Archive for February, 2007

Solving Marketing Mysteries

From Businessweek, an interview with Marty Neumeier, author of Zag. Neumeier spins one of the fundamental motherhood rules of brand management (differentiation) into this book, based on the simple idea that a statement such as “Our brand is the only _____ that ______.” is essential to building a strong brand.

A much more interesting part of the book is a a Good Versus Different graph, in which he plots products into four quadrants based on their performance along the two axes of good (high quality, workmanship, aesthetics, etc.) and different (surprising, fresh, offbeat, etc.).
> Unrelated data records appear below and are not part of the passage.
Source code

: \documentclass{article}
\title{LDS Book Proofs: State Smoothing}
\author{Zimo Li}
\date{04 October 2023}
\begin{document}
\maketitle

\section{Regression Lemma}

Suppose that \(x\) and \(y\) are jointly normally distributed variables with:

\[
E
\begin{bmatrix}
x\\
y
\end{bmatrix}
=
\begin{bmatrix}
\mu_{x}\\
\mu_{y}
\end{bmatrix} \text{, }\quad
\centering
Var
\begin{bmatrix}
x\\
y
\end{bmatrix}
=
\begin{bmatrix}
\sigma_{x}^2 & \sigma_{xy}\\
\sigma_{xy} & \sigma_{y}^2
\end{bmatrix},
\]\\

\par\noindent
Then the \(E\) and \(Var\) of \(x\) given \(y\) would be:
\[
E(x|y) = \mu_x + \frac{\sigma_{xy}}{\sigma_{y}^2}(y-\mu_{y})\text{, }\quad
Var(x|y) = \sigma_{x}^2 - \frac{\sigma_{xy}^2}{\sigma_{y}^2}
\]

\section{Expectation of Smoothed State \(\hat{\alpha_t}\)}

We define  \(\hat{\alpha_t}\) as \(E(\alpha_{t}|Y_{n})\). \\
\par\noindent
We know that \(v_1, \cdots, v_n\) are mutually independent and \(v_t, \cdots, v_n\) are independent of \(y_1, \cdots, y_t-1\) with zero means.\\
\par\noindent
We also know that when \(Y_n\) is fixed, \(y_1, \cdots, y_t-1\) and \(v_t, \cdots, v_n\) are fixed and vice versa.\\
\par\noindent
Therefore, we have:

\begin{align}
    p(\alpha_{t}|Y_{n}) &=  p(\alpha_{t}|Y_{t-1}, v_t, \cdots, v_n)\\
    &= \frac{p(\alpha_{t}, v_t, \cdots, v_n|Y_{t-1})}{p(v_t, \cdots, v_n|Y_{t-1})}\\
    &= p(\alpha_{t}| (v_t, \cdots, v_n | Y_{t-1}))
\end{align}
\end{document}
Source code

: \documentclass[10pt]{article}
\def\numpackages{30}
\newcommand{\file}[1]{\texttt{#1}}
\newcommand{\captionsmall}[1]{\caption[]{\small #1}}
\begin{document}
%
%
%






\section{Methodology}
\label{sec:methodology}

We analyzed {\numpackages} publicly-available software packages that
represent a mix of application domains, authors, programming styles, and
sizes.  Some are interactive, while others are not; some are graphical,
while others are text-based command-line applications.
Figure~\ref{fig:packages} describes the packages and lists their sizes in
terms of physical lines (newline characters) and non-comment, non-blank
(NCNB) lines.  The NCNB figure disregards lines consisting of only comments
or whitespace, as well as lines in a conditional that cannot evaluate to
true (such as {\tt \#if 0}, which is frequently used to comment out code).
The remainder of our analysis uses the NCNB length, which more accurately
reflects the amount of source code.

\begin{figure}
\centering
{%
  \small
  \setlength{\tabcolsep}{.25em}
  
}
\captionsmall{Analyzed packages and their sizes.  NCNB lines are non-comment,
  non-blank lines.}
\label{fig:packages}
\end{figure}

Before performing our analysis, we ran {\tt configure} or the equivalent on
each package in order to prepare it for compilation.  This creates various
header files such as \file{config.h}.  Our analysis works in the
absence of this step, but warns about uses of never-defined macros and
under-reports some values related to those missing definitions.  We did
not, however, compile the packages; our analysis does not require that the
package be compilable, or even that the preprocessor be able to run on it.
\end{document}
The surprise is that products in the Not Good and Not Different quadrant, obviously a bad place to be, tend to test well in market research, while products in the best quadrant of Good and Different tend to test poorly.

Unfortunately, despite the obvious danger spelled out above, a very common practice today seems to be to test new products in exactly this way, without stopping to think about when such testing might actually be useful.

Neumeier offers an alternative for those managers who are unable or unwilling to take the “leap of faith” or judgement required to solve the class of decision problems that Malcolm Gladwell would call Mysteries.

If you apply straight-line metrics to ideas like these, you get a resounding “no-go”. The trick is to evaluate ideas the way a designer would, by matching the customer reactions to previous success patterns. What you’re looking for is not an idea that everybody believes is terrific, but an idea that gives people pause, yet that has undeniable benefits over existing alternatives.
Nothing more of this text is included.